▶ [WHAT YOU ARE ASKED TO DO]: Scan the entries for lines with the word "algoritma", then copy those lines.

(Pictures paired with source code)
◆ ◆ ◆ ◆ ◆ ◆ ◆

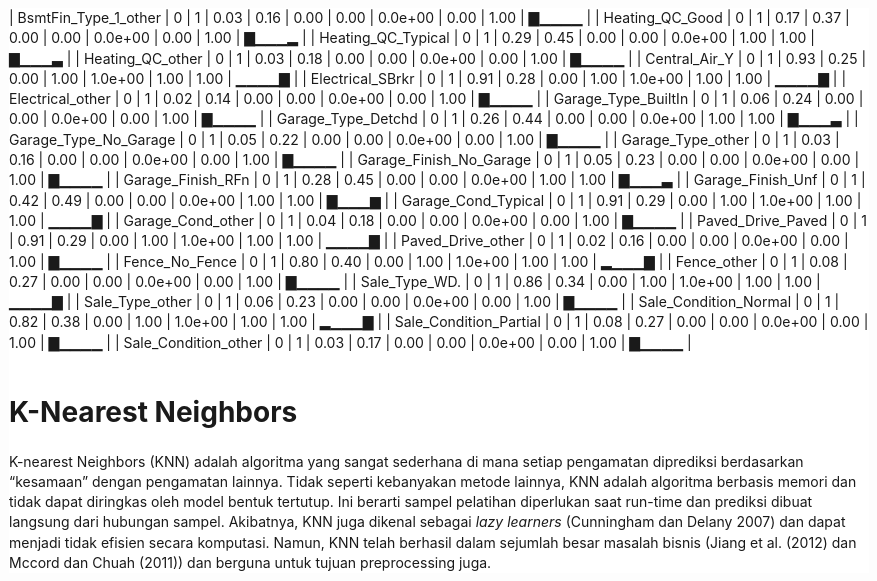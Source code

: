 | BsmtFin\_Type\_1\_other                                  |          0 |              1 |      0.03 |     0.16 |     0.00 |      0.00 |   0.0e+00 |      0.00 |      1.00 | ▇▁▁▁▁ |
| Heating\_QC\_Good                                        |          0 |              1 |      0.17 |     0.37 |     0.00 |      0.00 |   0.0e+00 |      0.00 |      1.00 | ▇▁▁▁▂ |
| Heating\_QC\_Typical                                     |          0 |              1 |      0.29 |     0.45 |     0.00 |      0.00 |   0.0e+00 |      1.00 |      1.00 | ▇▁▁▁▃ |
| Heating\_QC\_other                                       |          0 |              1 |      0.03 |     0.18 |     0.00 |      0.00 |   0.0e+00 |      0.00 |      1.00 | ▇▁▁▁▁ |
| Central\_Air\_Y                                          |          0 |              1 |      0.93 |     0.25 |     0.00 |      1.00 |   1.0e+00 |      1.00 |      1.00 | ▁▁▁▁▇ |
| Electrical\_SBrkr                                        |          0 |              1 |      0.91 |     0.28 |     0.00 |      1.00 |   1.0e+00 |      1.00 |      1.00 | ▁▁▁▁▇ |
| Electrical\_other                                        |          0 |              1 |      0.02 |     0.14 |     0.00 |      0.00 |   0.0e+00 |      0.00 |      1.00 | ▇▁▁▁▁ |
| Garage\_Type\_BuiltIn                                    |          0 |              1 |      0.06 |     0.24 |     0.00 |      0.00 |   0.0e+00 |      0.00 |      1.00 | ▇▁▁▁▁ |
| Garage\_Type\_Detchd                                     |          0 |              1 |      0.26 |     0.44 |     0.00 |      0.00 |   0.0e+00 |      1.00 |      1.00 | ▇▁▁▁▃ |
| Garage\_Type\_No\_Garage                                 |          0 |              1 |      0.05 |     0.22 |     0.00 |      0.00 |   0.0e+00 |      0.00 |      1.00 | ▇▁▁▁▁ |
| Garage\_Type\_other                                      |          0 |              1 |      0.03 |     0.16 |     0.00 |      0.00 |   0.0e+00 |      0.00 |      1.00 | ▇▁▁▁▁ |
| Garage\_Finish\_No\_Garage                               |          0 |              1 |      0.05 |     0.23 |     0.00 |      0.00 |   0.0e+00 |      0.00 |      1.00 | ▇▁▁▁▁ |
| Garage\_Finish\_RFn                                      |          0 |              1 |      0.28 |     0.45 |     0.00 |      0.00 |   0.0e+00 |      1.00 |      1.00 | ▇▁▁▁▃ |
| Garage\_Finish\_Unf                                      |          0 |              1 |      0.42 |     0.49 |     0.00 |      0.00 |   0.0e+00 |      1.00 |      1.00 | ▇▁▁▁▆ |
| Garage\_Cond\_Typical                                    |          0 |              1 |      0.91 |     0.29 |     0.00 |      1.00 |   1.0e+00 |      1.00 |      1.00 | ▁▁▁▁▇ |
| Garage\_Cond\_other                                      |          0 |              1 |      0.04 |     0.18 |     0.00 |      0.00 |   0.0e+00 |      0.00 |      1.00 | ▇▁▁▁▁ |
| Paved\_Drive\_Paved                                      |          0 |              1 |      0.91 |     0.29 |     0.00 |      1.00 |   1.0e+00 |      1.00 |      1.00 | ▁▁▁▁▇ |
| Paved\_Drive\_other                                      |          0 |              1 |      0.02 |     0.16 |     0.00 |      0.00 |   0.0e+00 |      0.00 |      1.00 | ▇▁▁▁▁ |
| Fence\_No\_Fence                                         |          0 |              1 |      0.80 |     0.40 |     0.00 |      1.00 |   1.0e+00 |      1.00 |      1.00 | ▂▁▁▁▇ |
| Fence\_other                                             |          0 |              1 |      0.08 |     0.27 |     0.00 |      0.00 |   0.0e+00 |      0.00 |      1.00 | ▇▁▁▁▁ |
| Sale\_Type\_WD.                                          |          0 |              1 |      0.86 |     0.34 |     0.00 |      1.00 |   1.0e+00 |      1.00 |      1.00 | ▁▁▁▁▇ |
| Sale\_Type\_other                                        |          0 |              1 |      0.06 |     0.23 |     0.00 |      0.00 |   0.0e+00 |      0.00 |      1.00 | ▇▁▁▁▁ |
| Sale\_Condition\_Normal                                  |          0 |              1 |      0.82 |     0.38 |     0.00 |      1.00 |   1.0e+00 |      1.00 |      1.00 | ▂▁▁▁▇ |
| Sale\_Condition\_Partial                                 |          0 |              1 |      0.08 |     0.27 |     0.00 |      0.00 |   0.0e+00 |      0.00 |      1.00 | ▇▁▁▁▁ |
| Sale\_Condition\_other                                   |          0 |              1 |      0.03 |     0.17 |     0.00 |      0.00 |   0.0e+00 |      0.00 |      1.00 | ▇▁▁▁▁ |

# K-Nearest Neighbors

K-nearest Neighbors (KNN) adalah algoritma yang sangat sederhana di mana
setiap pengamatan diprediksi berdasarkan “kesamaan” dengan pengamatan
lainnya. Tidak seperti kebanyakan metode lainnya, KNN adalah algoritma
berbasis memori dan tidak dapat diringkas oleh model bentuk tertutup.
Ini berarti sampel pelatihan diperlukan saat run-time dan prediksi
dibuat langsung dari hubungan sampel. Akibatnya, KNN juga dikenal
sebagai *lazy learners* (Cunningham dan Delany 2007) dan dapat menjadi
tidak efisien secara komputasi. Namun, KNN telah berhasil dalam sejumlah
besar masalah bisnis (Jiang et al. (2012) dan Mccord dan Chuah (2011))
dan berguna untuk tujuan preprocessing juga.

◆ ◆ ◆ ◆ ◆ ◆ ◆

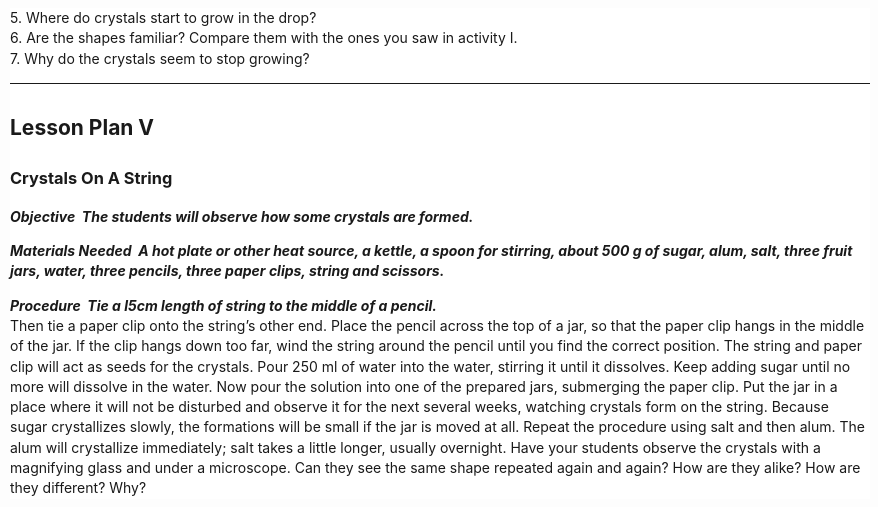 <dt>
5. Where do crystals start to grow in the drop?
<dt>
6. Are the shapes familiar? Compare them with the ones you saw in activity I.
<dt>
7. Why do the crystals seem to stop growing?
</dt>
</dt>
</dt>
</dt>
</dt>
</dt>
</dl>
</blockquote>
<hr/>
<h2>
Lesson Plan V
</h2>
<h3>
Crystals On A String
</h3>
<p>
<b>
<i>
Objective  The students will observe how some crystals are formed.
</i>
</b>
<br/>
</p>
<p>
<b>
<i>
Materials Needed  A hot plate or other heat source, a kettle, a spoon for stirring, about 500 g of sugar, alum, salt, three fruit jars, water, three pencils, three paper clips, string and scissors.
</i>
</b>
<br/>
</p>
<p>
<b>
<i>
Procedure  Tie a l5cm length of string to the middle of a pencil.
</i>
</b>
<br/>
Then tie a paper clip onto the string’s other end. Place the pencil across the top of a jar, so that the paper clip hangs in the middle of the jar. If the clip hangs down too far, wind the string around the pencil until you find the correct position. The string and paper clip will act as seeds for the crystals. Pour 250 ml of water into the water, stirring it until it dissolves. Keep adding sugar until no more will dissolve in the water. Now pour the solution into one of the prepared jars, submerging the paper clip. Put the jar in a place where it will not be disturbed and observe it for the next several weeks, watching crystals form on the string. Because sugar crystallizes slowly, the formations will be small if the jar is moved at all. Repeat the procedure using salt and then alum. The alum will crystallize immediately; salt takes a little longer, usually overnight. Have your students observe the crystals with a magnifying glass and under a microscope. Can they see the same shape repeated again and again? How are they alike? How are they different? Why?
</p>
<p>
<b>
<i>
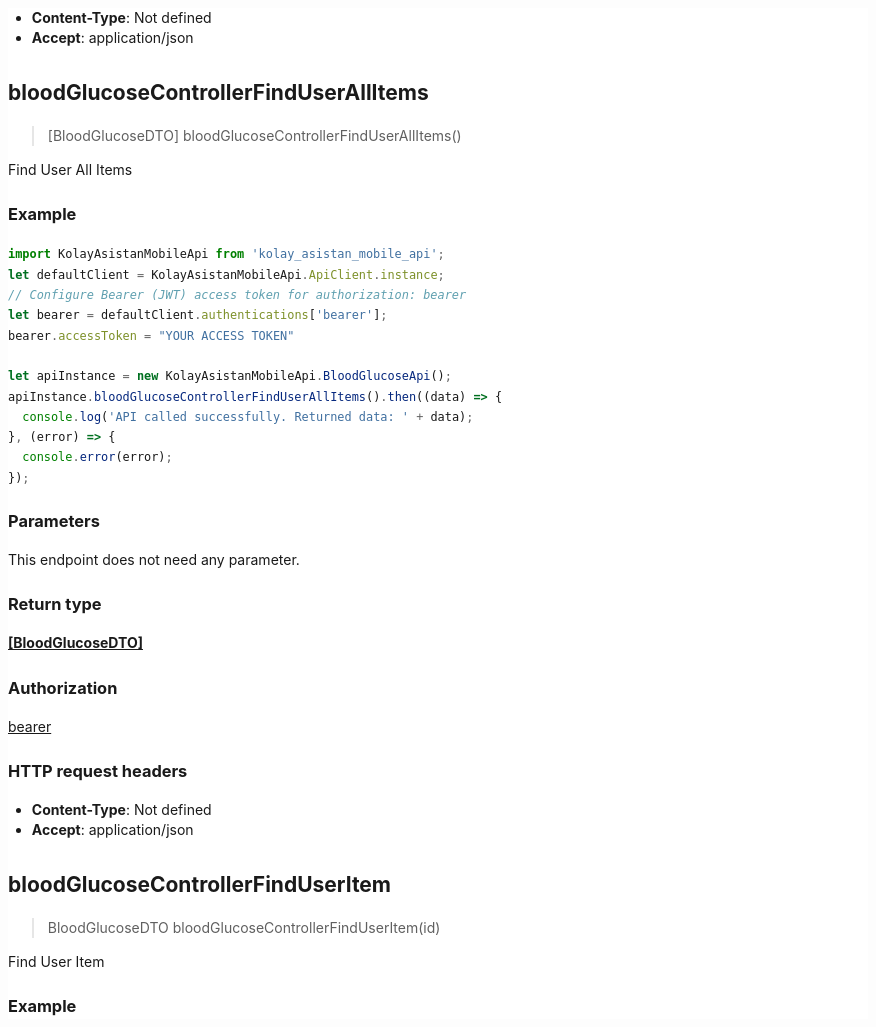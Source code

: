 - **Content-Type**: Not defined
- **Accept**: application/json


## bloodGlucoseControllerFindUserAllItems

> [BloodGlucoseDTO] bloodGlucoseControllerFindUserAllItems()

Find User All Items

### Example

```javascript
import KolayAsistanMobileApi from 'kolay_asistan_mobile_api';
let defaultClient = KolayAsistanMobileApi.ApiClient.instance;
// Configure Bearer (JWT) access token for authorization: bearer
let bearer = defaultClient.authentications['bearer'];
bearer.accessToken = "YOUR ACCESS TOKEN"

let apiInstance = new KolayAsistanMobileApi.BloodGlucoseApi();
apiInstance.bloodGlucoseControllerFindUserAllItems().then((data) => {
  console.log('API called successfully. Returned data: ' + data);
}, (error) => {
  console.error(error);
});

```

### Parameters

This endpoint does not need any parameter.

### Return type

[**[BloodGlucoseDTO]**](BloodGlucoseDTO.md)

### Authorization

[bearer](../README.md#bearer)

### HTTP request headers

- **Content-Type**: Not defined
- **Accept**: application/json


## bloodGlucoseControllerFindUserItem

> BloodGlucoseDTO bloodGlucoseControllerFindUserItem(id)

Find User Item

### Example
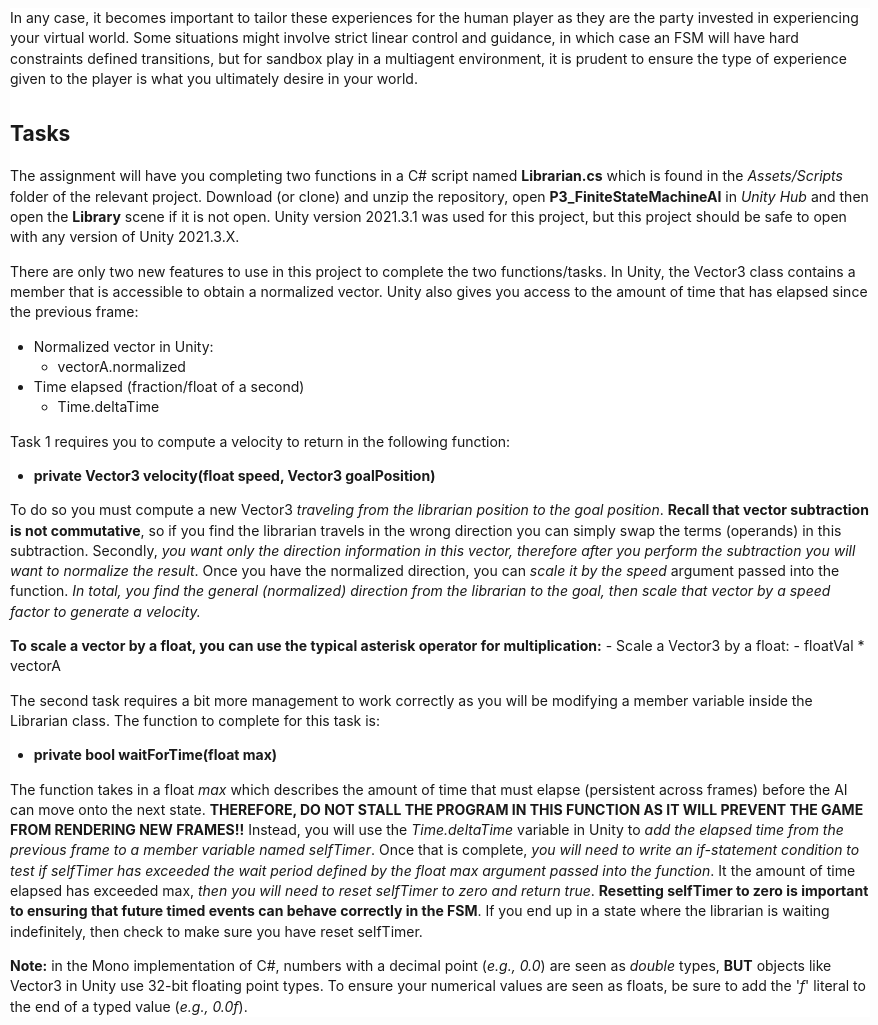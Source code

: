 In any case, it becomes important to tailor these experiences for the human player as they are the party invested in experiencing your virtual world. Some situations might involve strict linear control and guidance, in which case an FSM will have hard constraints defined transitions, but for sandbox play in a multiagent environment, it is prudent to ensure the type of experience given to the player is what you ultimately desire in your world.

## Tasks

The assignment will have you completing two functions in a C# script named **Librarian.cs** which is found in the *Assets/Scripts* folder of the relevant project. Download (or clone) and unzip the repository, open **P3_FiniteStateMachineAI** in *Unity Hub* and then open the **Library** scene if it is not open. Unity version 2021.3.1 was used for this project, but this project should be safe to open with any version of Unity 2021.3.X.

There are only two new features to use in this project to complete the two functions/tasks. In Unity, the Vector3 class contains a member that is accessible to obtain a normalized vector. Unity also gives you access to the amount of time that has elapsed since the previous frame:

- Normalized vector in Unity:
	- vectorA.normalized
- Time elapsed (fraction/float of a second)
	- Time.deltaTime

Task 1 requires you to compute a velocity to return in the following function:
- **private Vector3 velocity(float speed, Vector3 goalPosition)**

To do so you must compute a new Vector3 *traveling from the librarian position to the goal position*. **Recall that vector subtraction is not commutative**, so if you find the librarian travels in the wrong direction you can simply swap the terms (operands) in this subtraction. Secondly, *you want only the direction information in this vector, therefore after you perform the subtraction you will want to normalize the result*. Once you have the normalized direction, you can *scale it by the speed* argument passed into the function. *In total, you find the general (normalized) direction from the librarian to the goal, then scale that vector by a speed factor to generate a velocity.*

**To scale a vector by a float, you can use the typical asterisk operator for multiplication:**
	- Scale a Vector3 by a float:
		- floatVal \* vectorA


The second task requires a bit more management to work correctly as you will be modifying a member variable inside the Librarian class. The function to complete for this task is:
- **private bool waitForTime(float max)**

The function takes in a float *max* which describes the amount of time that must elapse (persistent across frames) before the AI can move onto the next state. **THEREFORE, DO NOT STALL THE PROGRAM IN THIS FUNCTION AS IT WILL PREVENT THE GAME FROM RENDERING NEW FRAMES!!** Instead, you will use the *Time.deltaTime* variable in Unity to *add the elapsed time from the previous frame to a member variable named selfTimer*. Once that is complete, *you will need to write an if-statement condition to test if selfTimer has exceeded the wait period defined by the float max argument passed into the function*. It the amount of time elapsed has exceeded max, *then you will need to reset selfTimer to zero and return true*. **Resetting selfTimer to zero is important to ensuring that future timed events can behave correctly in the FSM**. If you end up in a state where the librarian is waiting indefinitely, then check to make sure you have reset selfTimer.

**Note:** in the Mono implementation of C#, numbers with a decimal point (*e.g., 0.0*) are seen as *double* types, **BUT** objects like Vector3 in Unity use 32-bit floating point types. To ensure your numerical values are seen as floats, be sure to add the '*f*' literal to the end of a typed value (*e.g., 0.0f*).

◆ ◆ ◆ ◆ ◆ ◆ ◆

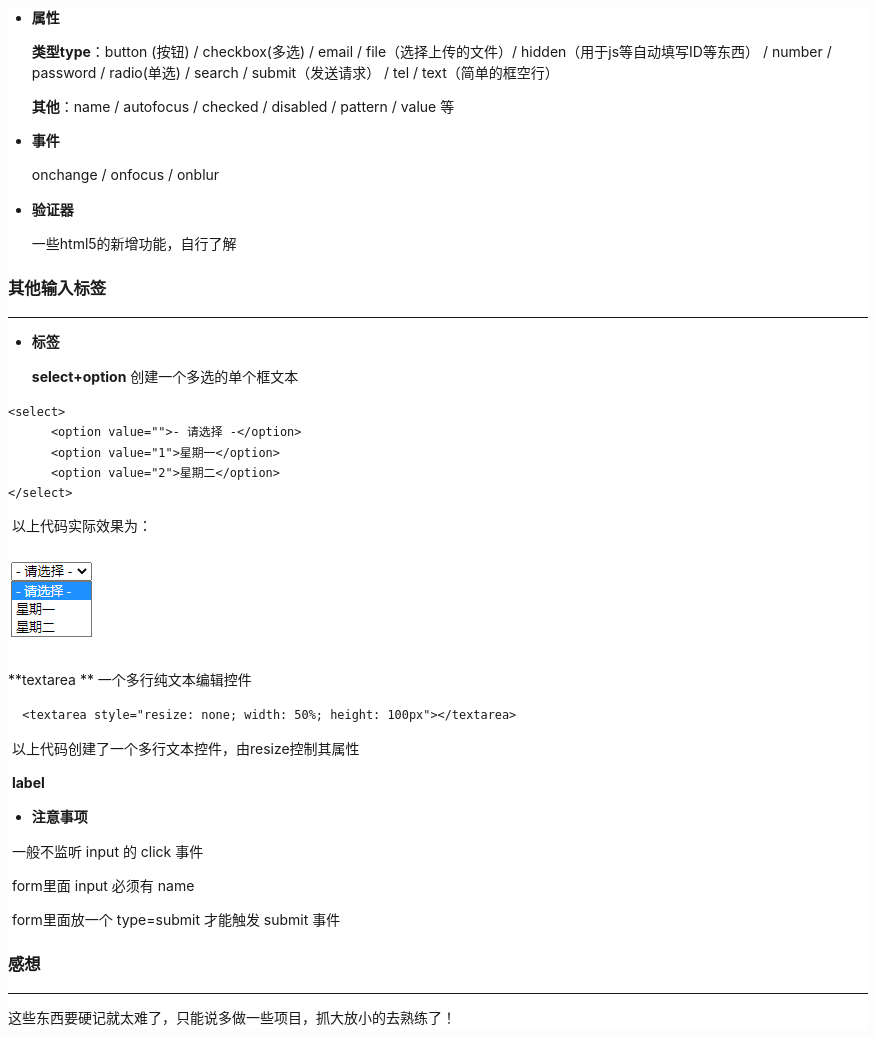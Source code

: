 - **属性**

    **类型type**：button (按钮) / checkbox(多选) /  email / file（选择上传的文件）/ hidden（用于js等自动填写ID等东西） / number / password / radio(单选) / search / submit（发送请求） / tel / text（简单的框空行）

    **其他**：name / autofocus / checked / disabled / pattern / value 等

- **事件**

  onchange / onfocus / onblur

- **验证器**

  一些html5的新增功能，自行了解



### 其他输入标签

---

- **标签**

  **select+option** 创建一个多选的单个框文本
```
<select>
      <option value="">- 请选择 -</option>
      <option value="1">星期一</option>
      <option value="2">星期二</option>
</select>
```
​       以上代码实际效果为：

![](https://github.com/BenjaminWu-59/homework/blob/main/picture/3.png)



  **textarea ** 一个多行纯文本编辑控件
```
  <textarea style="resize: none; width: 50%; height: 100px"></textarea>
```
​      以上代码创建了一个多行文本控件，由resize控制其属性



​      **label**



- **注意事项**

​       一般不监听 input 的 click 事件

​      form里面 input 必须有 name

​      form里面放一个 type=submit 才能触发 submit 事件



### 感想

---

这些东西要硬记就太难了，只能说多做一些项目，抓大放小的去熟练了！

◆ ◆ ◆ ◆ ◆ ◆ ◆

▶ [EXERCISE RESULT]:
K-nearest Neighbors (KNN) adalah algoritma yang sangat sederhana di mana
lainnya. Tidak seperti kebanyakan metode lainnya, KNN adalah algoritma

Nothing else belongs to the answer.